### What the task asks
Give back each line of the material that contains the word "write".

### Information provided

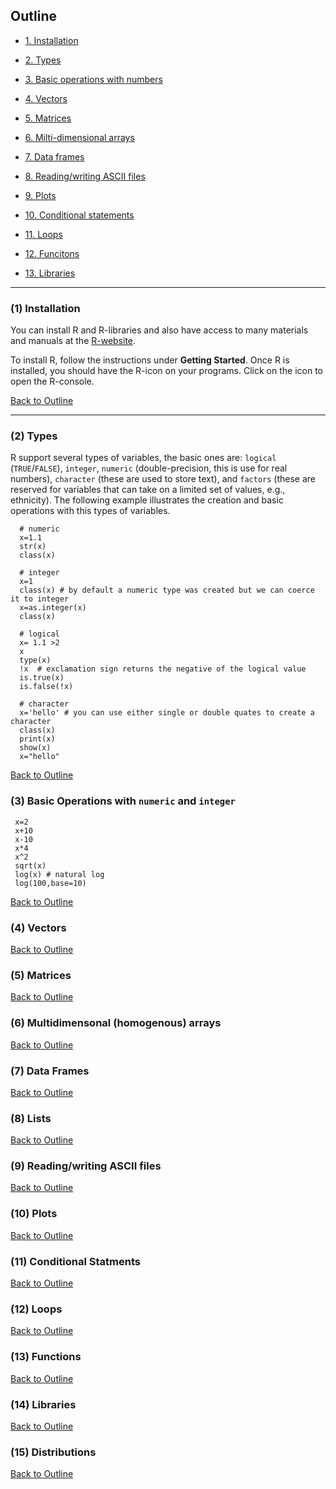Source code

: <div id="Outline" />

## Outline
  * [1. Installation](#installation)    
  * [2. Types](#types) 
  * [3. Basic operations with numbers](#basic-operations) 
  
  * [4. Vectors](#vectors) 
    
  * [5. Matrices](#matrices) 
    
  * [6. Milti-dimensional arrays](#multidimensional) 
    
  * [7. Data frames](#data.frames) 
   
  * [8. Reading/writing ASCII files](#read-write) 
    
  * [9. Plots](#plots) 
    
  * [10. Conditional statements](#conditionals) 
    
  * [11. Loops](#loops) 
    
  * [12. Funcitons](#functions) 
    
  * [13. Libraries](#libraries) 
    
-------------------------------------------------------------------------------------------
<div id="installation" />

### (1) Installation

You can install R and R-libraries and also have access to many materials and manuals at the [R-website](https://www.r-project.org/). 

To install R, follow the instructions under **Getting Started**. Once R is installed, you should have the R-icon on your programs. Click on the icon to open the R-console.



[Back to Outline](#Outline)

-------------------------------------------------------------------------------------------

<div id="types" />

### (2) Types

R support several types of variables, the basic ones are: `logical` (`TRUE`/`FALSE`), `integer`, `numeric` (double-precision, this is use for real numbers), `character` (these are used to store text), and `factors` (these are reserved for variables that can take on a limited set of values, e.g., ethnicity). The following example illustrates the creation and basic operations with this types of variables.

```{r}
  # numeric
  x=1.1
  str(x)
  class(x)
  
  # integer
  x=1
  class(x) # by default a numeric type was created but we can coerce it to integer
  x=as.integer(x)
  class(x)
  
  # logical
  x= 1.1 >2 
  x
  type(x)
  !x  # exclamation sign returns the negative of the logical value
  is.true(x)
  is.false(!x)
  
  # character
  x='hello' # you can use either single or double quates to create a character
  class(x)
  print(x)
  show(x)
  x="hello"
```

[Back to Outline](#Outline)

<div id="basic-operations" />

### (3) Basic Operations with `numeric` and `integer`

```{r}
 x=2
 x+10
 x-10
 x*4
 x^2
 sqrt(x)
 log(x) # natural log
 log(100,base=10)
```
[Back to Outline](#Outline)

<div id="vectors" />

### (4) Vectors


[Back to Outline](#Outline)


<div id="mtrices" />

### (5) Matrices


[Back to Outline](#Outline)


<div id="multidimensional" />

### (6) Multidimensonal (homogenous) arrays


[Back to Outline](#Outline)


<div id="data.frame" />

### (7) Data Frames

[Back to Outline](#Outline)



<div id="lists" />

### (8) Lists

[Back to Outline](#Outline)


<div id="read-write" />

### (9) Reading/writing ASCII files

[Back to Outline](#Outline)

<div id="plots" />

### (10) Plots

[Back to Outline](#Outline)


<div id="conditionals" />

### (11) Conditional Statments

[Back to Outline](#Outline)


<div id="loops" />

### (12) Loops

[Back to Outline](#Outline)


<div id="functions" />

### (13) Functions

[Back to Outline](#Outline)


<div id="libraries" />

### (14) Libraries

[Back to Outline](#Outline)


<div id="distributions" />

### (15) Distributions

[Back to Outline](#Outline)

### Written response
  * [8. Reading/writing ASCII files](#read-write) 
<div id="read-write" />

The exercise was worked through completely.